PROBLEM DESCRIPTION |
Please return the lines of the data below, word for word, from the first line through the line containing "[Download 📥](./configs/server_7_JP.ovpn) | 17.5 |".
[[ INPUT MATERIAL, beginning ]]
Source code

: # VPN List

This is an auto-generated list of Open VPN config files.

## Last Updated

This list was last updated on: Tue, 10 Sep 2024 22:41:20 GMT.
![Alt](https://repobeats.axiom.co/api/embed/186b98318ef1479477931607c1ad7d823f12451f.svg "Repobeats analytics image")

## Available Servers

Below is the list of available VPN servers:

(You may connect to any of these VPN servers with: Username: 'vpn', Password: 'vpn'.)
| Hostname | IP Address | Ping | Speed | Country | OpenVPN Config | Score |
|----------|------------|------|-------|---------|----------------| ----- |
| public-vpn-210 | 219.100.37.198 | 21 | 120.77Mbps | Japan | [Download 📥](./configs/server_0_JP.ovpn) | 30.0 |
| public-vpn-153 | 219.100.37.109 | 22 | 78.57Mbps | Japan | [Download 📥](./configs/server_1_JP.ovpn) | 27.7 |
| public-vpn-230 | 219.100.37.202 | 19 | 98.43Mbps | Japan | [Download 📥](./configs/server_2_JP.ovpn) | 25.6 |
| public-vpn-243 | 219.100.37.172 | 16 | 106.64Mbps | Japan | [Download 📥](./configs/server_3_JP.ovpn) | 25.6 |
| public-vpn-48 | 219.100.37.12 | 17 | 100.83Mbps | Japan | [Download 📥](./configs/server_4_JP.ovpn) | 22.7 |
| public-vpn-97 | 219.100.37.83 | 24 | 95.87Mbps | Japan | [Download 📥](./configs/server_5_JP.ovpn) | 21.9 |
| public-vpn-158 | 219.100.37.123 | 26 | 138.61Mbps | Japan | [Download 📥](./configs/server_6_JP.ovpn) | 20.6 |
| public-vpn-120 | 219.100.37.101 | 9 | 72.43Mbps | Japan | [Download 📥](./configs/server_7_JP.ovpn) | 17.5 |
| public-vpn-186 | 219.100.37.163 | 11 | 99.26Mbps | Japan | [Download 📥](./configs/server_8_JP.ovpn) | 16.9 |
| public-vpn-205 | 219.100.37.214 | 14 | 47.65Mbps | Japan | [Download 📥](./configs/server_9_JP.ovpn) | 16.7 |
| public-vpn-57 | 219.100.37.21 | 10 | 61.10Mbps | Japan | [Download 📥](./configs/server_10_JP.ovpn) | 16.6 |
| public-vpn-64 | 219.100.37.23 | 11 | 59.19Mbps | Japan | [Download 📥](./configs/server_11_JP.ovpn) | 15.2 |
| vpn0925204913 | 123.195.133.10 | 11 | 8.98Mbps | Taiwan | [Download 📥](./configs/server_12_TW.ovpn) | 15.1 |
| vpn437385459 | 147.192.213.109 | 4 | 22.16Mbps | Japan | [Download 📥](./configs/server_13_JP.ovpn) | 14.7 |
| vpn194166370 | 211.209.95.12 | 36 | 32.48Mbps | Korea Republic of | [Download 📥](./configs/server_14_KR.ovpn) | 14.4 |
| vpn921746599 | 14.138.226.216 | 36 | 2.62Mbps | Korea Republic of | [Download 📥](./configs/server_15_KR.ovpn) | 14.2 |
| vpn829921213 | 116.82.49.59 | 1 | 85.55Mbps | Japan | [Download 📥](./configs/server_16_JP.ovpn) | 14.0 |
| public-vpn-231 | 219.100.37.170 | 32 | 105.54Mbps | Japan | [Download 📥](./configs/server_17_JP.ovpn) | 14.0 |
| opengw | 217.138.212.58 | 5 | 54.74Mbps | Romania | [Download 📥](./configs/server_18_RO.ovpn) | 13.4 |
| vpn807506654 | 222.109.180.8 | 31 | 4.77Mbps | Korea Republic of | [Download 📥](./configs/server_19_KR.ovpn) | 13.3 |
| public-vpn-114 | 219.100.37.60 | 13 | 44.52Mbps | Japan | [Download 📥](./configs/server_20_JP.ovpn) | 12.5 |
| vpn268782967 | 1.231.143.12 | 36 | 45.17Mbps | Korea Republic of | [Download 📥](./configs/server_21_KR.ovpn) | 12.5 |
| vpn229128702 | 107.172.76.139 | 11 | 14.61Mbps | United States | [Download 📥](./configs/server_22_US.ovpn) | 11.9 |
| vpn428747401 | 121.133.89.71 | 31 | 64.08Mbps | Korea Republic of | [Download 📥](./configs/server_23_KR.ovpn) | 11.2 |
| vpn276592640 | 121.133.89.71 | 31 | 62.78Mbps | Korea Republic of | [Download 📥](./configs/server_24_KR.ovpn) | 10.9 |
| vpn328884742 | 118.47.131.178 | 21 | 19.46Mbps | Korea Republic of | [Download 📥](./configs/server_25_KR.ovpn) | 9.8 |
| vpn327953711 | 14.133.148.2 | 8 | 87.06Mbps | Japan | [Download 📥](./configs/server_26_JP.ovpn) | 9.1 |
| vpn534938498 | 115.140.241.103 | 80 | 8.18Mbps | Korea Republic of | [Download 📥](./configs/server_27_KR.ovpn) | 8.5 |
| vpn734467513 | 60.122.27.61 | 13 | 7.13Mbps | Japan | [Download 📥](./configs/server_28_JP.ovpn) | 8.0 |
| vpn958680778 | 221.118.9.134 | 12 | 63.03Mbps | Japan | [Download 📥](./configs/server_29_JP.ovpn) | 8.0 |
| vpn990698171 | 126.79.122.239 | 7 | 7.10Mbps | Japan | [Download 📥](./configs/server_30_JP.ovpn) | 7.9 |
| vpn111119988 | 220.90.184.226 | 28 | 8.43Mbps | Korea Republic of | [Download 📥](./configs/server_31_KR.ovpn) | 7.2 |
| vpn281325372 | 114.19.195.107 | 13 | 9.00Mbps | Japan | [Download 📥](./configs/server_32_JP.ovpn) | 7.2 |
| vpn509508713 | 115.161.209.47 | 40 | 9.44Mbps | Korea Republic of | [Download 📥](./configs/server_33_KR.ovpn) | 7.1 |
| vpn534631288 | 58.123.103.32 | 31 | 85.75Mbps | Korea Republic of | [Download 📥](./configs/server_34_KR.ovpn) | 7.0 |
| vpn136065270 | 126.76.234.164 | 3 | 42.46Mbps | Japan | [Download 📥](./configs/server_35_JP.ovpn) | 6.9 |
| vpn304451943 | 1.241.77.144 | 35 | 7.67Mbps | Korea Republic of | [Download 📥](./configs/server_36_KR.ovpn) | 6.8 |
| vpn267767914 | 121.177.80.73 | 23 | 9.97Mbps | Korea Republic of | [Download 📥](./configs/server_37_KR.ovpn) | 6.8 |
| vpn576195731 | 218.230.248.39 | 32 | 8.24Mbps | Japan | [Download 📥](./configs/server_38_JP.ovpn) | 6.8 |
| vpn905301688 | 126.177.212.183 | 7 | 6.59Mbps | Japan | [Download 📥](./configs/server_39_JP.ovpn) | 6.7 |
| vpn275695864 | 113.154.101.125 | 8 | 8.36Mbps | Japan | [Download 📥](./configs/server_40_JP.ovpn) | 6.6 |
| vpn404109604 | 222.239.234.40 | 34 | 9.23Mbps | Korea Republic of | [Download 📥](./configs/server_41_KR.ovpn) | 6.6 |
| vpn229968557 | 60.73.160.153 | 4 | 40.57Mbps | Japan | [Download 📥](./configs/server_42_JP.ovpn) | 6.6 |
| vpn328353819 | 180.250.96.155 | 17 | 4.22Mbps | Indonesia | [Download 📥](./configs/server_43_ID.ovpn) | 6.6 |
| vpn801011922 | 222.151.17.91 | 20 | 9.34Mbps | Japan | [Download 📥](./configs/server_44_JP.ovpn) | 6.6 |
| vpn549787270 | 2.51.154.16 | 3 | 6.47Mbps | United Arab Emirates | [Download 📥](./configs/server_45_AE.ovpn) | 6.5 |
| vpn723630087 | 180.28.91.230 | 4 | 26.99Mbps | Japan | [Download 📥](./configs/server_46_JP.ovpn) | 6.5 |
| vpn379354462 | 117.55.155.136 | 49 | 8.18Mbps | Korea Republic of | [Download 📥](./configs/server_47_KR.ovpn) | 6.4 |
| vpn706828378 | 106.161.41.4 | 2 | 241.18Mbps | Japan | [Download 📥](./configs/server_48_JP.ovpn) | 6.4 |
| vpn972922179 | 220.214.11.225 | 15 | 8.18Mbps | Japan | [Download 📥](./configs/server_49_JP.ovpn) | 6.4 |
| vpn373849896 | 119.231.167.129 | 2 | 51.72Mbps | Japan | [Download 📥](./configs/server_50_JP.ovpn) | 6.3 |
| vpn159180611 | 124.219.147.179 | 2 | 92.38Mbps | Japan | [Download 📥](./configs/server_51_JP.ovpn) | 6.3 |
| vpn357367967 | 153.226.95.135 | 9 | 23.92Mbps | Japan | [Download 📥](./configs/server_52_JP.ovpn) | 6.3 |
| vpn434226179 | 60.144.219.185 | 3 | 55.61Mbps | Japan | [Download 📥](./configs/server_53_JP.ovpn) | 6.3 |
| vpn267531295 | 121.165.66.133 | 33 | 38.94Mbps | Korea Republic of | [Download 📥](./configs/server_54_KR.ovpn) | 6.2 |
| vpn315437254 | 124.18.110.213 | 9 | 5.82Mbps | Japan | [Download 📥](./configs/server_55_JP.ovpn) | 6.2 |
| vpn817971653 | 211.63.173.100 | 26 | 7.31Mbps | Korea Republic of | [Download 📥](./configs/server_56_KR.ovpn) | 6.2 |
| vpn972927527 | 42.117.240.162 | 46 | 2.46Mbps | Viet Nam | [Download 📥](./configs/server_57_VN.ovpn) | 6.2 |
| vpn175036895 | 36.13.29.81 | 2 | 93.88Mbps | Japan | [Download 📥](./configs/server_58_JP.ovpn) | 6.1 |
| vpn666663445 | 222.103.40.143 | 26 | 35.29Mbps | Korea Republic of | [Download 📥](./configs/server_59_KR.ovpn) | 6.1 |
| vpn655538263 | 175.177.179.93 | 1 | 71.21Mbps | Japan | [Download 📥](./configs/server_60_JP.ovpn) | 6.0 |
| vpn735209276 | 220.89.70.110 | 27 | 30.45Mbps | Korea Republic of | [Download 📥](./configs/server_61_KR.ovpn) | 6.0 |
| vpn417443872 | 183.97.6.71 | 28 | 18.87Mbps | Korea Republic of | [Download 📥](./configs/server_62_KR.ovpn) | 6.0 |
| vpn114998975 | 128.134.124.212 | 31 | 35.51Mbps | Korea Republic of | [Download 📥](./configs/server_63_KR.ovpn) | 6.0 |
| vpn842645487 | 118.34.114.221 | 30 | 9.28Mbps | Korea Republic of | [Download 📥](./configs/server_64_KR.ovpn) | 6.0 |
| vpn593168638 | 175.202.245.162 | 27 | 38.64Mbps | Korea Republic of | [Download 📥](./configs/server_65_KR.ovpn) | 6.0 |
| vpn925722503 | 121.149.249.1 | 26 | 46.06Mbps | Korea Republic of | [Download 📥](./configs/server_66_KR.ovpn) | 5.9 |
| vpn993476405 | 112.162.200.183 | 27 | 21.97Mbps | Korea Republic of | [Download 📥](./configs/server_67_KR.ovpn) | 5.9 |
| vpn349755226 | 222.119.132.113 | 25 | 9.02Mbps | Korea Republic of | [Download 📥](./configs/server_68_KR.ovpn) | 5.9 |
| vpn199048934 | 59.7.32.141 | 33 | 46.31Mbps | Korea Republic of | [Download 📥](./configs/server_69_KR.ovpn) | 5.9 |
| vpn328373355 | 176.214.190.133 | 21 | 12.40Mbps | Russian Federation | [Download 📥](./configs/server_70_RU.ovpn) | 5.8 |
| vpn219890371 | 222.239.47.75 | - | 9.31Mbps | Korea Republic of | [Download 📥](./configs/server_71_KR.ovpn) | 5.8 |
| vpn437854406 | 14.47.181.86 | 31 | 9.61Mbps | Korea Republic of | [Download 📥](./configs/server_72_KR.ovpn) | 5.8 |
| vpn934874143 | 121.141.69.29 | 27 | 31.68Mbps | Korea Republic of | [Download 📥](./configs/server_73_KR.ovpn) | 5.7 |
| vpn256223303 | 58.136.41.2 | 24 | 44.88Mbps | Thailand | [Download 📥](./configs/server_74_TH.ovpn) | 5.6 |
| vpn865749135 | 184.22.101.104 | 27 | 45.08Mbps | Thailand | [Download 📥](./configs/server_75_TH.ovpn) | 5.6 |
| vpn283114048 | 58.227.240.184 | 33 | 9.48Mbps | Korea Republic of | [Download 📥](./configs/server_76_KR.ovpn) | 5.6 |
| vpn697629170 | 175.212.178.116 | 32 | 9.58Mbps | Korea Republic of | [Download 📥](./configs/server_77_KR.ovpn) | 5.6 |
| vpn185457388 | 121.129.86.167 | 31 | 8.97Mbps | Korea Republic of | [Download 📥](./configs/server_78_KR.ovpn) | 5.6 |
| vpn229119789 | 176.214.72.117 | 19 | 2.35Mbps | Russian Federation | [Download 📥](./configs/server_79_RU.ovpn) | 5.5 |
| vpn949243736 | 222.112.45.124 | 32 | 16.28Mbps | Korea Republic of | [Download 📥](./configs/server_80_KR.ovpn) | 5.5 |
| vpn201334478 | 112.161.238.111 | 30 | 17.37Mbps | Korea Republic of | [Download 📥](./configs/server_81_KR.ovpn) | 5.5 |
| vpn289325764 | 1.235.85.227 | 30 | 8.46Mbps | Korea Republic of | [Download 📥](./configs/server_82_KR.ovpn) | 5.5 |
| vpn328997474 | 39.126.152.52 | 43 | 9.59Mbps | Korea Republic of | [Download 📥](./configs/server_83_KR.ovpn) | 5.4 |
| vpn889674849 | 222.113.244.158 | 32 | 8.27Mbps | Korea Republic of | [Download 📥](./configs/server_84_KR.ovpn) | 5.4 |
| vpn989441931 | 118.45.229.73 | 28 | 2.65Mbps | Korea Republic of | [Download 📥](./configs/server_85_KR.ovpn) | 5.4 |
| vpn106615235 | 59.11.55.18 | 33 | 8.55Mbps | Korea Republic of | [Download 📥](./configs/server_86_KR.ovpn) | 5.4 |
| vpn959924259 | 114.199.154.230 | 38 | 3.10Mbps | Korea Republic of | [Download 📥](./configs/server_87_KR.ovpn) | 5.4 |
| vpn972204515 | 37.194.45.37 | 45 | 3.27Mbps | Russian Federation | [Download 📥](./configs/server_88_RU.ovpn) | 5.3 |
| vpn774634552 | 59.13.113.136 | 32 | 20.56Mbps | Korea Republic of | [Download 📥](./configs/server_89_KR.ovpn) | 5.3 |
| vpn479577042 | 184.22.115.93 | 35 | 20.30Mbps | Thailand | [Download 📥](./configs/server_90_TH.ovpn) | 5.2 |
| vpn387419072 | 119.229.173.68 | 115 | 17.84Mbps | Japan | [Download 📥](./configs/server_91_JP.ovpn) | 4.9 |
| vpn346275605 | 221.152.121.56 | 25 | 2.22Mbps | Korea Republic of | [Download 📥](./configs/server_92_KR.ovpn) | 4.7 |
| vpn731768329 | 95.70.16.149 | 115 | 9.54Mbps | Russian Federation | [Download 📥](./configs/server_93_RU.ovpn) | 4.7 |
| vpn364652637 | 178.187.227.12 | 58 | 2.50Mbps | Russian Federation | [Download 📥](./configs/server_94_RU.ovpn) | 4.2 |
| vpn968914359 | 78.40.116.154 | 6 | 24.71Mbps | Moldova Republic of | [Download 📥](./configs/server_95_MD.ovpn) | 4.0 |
[[ INPUT MATERIAL, end ]]
EXPECTED ANSWER |
Source code

: # VPN List

This is an auto-generated list of Open VPN config files.

## Last Updated

This list was last updated on: Tue, 10 Sep 2024 22:41:20 GMT.
![Alt](https://repobeats.axiom.co/api/embed/186b98318ef1479477931607c1ad7d823f12451f.svg "Repobeats analytics image")

## Available Servers

Below is the list of available VPN servers:

(You may connect to any of these VPN servers with: Username: 'vpn', Password: 'vpn'.)
| Hostname | IP Address | Ping | Speed | Country | OpenVPN Config | Score |
|----------|------------|------|-------|---------|----------------| ----- |
| public-vpn-210 | 219.100.37.198 | 21 | 120.77Mbps | Japan | [Download 📥](./configs/server_0_JP.ovpn) | 30.0 |
| public-vpn-153 | 219.100.37.109 | 22 | 78.57Mbps | Japan | [Download 📥](./configs/server_1_JP.ovpn) | 27.7 |
| public-vpn-230 | 219.100.37.202 | 19 | 98.43Mbps | Japan | [Download 📥](./configs/server_2_JP.ovpn) | 25.6 |
| public-vpn-243 | 219.100.37.172 | 16 | 106.64Mbps | Japan | [Download 📥](./configs/server_3_JP.ovpn) | 25.6 |
| public-vpn-48 | 219.100.37.12 | 17 | 100.83Mbps | Japan | [Download 📥](./configs/server_4_JP.ovpn) | 22.7 |
| public-vpn-97 | 219.100.37.83 | 24 | 95.87Mbps | Japan | [Download 📥](./configs/server_5_JP.ovpn) | 21.9 |
| public-vpn-158 | 219.100.37.123 | 26 | 138.61Mbps | Japan | [Download 📥](./configs/server_6_JP.ovpn) | 20.6 |
| public-vpn-120 | 219.100.37.101 | 9 | 72.43Mbps | Japan | [Download 📥](./configs/server_7_JP.ovpn) | 17.5 |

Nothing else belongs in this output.